• _What the exercise asks_
Please return each entry that follows exactly as written, and keep the pictures out.

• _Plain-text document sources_

================

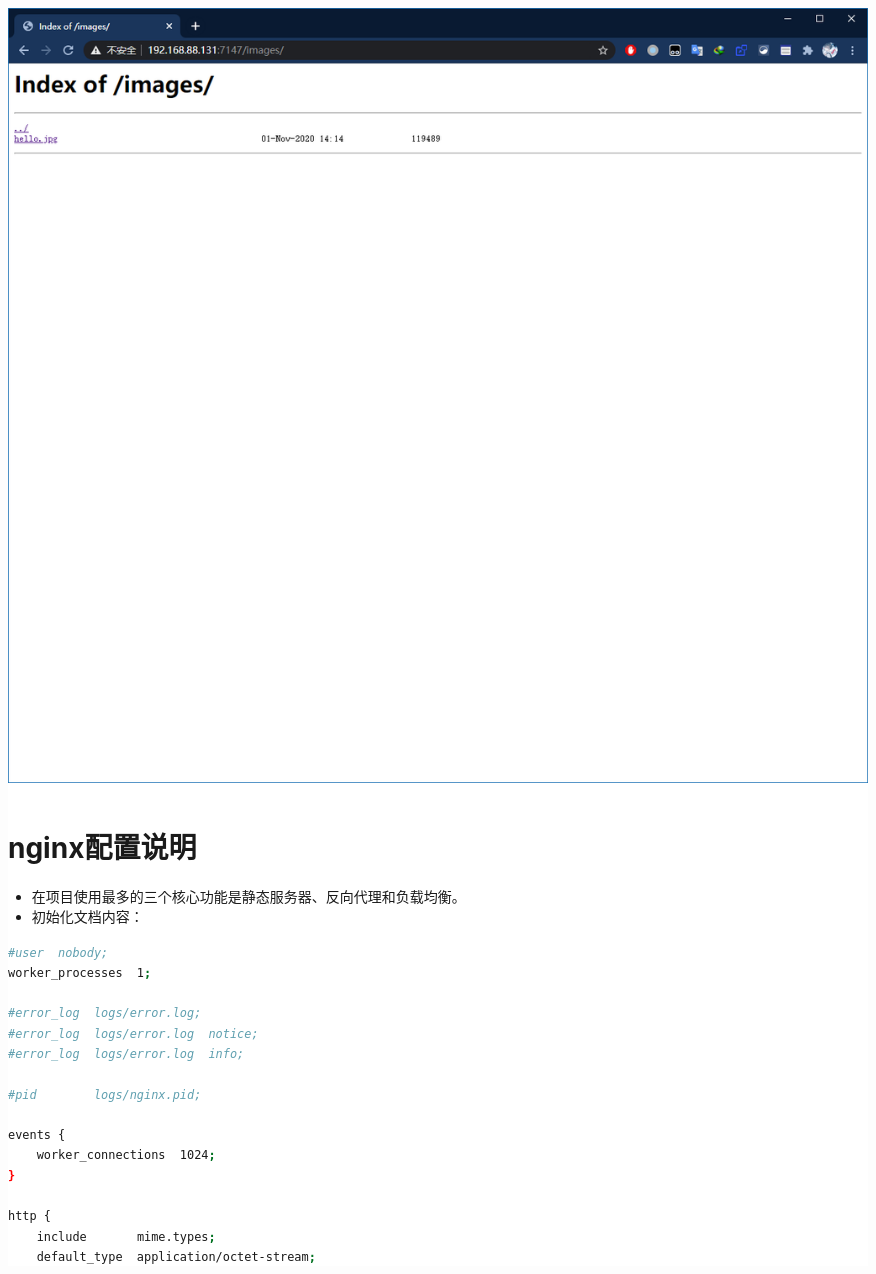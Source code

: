 ![image-20201101224822626](images/Nginx.images/image-20201101224822626.png)

# nginx配置说明

- 在项目使用最多的三个核心功能是静态服务器、反向代理和负载均衡。
- 初始化文档内容：

```bash
#user  nobody;
worker_processes  1;

#error_log  logs/error.log;
#error_log  logs/error.log  notice;
#error_log  logs/error.log  info;

#pid        logs/nginx.pid;

events {
    worker_connections  1024;
}

http {
    include       mime.types;
    default_type  application/octet-stream;
```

================

• _Your response_
Source code

: ![image-20201101224822626](images/Nginx.images/image-20201101224822626.png)

# nginx配置说明

- 在项目使用最多的三个核心功能是静态服务器、反向代理和负载均衡。
- 初始化文档内容：

```bash
#user  nobody;
worker_processes  1;

#error_log  logs/error.log;
#error_log  logs/error.log  notice;
#error_log  logs/error.log  info;

#pid        logs/nginx.pid;

events {
    worker_connections  1024;
}

http {
    include       mime.types;
    default_type  application/octet-stream;
```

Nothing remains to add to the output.